Content starts

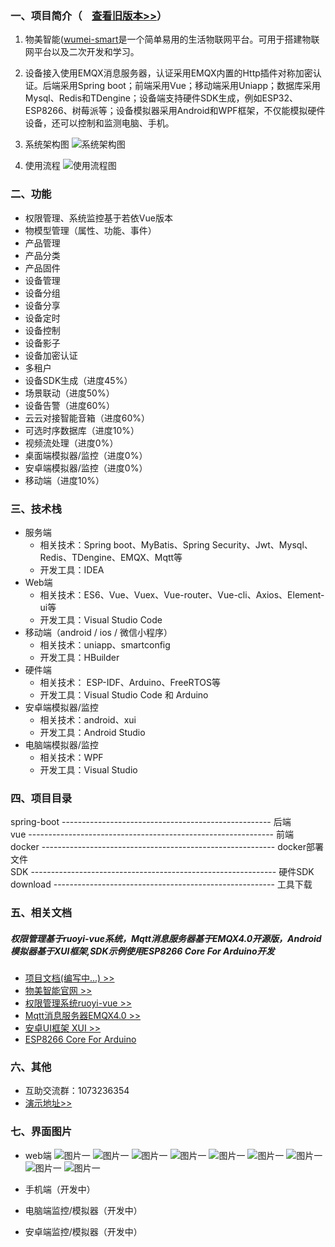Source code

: 
### 一、项目简介（&nbsp;&nbsp;&nbsp;&nbsp;[查看旧版本>>](https://github.com/kerwincui/wumei-iot)）

1. 物美智能([wumei-smart](http://wumei.live/)是一个简单易用的生活物联网平台。可用于搭建物联网平台以及二次开发和学习。

2. 设备接入使用EMQX消息服务器，认证采用EMQX内置的Http插件对称加密认证。后端采用Spring boot；前端采用Vue；移动端采用Uniapp；数据库采用Mysql、Redis和TDengine；设备端支持硬件SDK生成，例如ESP32、ESP8266、树莓派等；设备模拟器采用Android和WPF框架，不仅能模拟硬件设备，还可以控制和监测电脑、手机。

3. 系统架构图
![系统架构图](https://github.com/kerwincui/wumei-smart/blob/master/document/sys.png?raw=true)
4. 使用流程
![使用流程图](https://raw.githubusercontent.com/kerwincui/wumei-smart/master/document/process.png)


### 二、功能
- 权限管理、系统监控基于若依Vue版本
- 物模型管理（属性、功能、事件）
- 产品管理
- 产品分类
- 产品固件
- 设备管理
- 设备分组
- 设备分享
- 设备定时
- 设备控制
- 设备影子
- 设备加密认证
- 多租户
- 设备SDK生成（进度45%）
- 场景联动（进度50%）
- 设备告警（进度60%）
- 云云对接智能音箱（进度60%）
- 可选时序数据库（进度10%）
- 视频流处理（进度0%）
- 桌面端模拟器/监控（进度0%）
- 安卓端模拟器/监控（进度0%）
- 移动端（进度10%）


### 三、技术栈    
* 服务端
    - 相关技术：Spring boot、MyBatis、Spring Security、Jwt、Mysql、Redis、TDengine、EMQX、Mqtt等
    - 开发工具：IDEA    
* Web端
    - 相关技术：ES6、Vue、Vuex、Vue-router、Vue-cli、Axios、Element-ui等 
    - 开发工具：Visual Studio Code    
* 移动端（android / ios / 微信小程序）
    - 相关技术：uniapp、smartconfig
    - 开发工具：HBuilder
* 硬件端
    - 相关技术： ESP-IDF、Arduino、FreeRTOS等
    - 开发工具：Visual Studio Code 和 Arduino
* 安卓端模拟器/监控
    - 相关技术：android、xui
    - 开发工具：Android Studio
* 电脑端模拟器/监控
    - 相关技术：WPF
    - 开发工具：Visual Studio


### 四、项目目录
spring-boot ---------------------------------------------------- 后端<br/>
vue ------------------------------------------------------------- 前端<br />
docker ---------------------------------------------------------- docker部署文件<br />
SDK ------------------------------------------------------------- 硬件SDK<br />
download ------------------------------------------------------- 工具下载<br />


### 五、相关文档
##### 权限管理基于ruoyi-vue系统，Mqtt消息服务器基于EMQX4.0开源版，Android模拟器基于XUI框架,SDK示例使用ESP8266 Core For Arduino开发
* [项目文档(编写中...) >>](http://wumei.live/kerwincui/document/wiki/)
* [物美智能官网 >>](http://wumei.live/)
* [权限管理系统ruoyi-vue >>](https://gitee.com/y_project/RuoYi-Vue)
* [Mqtt消息服务器EMQX4.0 >>](https://github.com/emqx/emqx)
* [安卓UI框架 XUI >>](https://github.com/xuexiangjys/XUI)
* [ESP8266 Core For Arduino](https://github.com/esp8266/Arduino)


### 六、其他
* 互助交流群：1073236354
* [演示地址>>](https://iot.wumei.live/)


### 七、界面图片
* web端
![图片一](https://raw.githubusercontent.com/kerwincui/wumei-smart/master/document/01.png)
![图片一](https://raw.githubusercontent.com/kerwincui/wumei-smart/master/document/02.png)
![图片一](https://raw.githubusercontent.com/kerwincui/wumei-smart/master/document/03.png)
![图片一](https://raw.githubusercontent.com/kerwincui/wumei-smart/master/document/04.png)
![图片一](https://raw.githubusercontent.com/kerwincui/wumei-smart/master/document/05.png)
![图片一](https://raw.githubusercontent.com/kerwincui/wumei-smart/master/document/06.png)
![图片一](https://raw.githubusercontent.com/kerwincui/wumei-smart/master/document/07.png)
![图片一](https://raw.githubusercontent.com/kerwincui/wumei-smart/master/document/08.png)
![图片一](https://raw.githubusercontent.com/kerwincui/wumei-smart/master/document/09.png)


* 手机端（开发中）


* 电脑端监控/模拟器（开发中）


* 安卓端监控/模拟器（开发中）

Content ends

* **ASSIGNMENT**: All entries above are to be restated exactly, with every image omitted.

* **ANSWER TO THIS EXERCISE**:
Source code

: 
### 一、项目简介（&nbsp;&nbsp;&nbsp;&nbsp;[查看旧版本>>](https://github.com/kerwincui/wumei-iot)）

1. 物美智能([wumei-smart](http://wumei.live/)是一个简单易用的生活物联网平台。可用于搭建物联网平台以及二次开发和学习。

2. 设备接入使用EMQX消息服务器，认证采用EMQX内置的Http插件对称加密认证。后端采用Spring boot；前端采用Vue；移动端采用Uniapp；数据库采用Mysql、Redis和TDengine；设备端支持硬件SDK生成，例如ESP32、ESP8266、树莓派等；设备模拟器采用Android和WPF框架，不仅能模拟硬件设备，还可以控制和监测电脑、手机。

3. 系统架构图
![系统架构图](https://github.com/kerwincui/wumei-smart/blob/master/document/sys.png?raw=true)
4. 使用流程
![使用流程图](https://raw.githubusercontent.com/kerwincui/wumei-smart/master/document/process.png)


### 二、功能
- 权限管理、系统监控基于若依Vue版本
- 物模型管理（属性、功能、事件）
- 产品管理
- 产品分类
- 产品固件
- 设备管理
- 设备分组
- 设备分享
- 设备定时
- 设备控制
- 设备影子
- 设备加密认证
- 多租户
- 设备SDK生成（进度45%）
- 场景联动（进度50%）
- 设备告警（进度60%）
- 云云对接智能音箱（进度60%）
- 可选时序数据库（进度10%）
- 视频流处理（进度0%）
- 桌面端模拟器/监控（进度0%）
- 安卓端模拟器/监控（进度0%）
- 移动端（进度10%）


### 三、技术栈    
* 服务端
    - 相关技术：Spring boot、MyBatis、Spring Security、Jwt、Mysql、Redis、TDengine、EMQX、Mqtt等
    - 开发工具：IDEA    
* Web端
    - 相关技术：ES6、Vue、Vuex、Vue-router、Vue-cli、Axios、Element-ui等 
    - 开发工具：Visual Studio Code    
* 移动端（android / ios / 微信小程序）
    - 相关技术：uniapp、smartconfig
    - 开发工具：HBuilder
* 硬件端
    - 相关技术： ESP-IDF、Arduino、FreeRTOS等
    - 开发工具：Visual Studio Code 和 Arduino
* 安卓端模拟器/监控
    - 相关技术：android、xui
    - 开发工具：Android Studio
* 电脑端模拟器/监控
    - 相关技术：WPF
    - 开发工具：Visual Studio


### 四、项目目录
spring-boot ---------------------------------------------------- 后端<br/>
vue ------------------------------------------------------------- 前端<br />
docker ---------------------------------------------------------- docker部署文件<br />
SDK ------------------------------------------------------------- 硬件SDK<br />
download ------------------------------------------------------- 工具下载<br />


### 五、相关文档
##### 权限管理基于ruoyi-vue系统，Mqtt消息服务器基于EMQX4.0开源版，Android模拟器基于XUI框架,SDK示例使用ESP8266 Core For Arduino开发
* [项目文档(编写中...) >>](http://wumei.live/kerwincui/document/wiki/)
* [物美智能官网 >>](http://wumei.live/)
* [权限管理系统ruoyi-vue >>](https://gitee.com/y_project/RuoYi-Vue)
* [Mqtt消息服务器EMQX4.0 >>](https://github.com/emqx/emqx)
* [安卓UI框架 XUI >>](https://github.com/xuexiangjys/XUI)
* [ESP8266 Core For Arduino](https://github.com/esp8266/Arduino)


### 六、其他
* 互助交流群：1073236354
* [演示地址>>](https://iot.wumei.live/)


### 七、界面图片
* web端
![图片一](https://raw.githubusercontent.com/kerwincui/wumei-smart/master/document/01.png)
![图片一](https://raw.githubusercontent.com/kerwincui/wumei-smart/master/document/02.png)
![图片一](https://raw.githubusercontent.com/kerwincui/wumei-smart/master/document/03.png)
![图片一](https://raw.githubusercontent.com/kerwincui/wumei-smart/master/document/04.png)
![图片一](https://raw.githubusercontent.com/kerwincui/wumei-smart/master/document/05.png)
![图片一](https://raw.githubusercontent.com/kerwincui/wumei-smart/master/document/06.png)
![图片一](https://raw.githubusercontent.com/kerwincui/wumei-smart/master/document/07.png)
![图片一](https://raw.githubusercontent.com/kerwincui/wumei-smart/master/document/08.png)
![图片一](https://raw.githubusercontent.com/kerwincui/wumei-smart/master/document/09.png)


* 手机端（开发中）


* 电脑端监控/模拟器（开发中）


* 安卓端监控/模拟器（开发中）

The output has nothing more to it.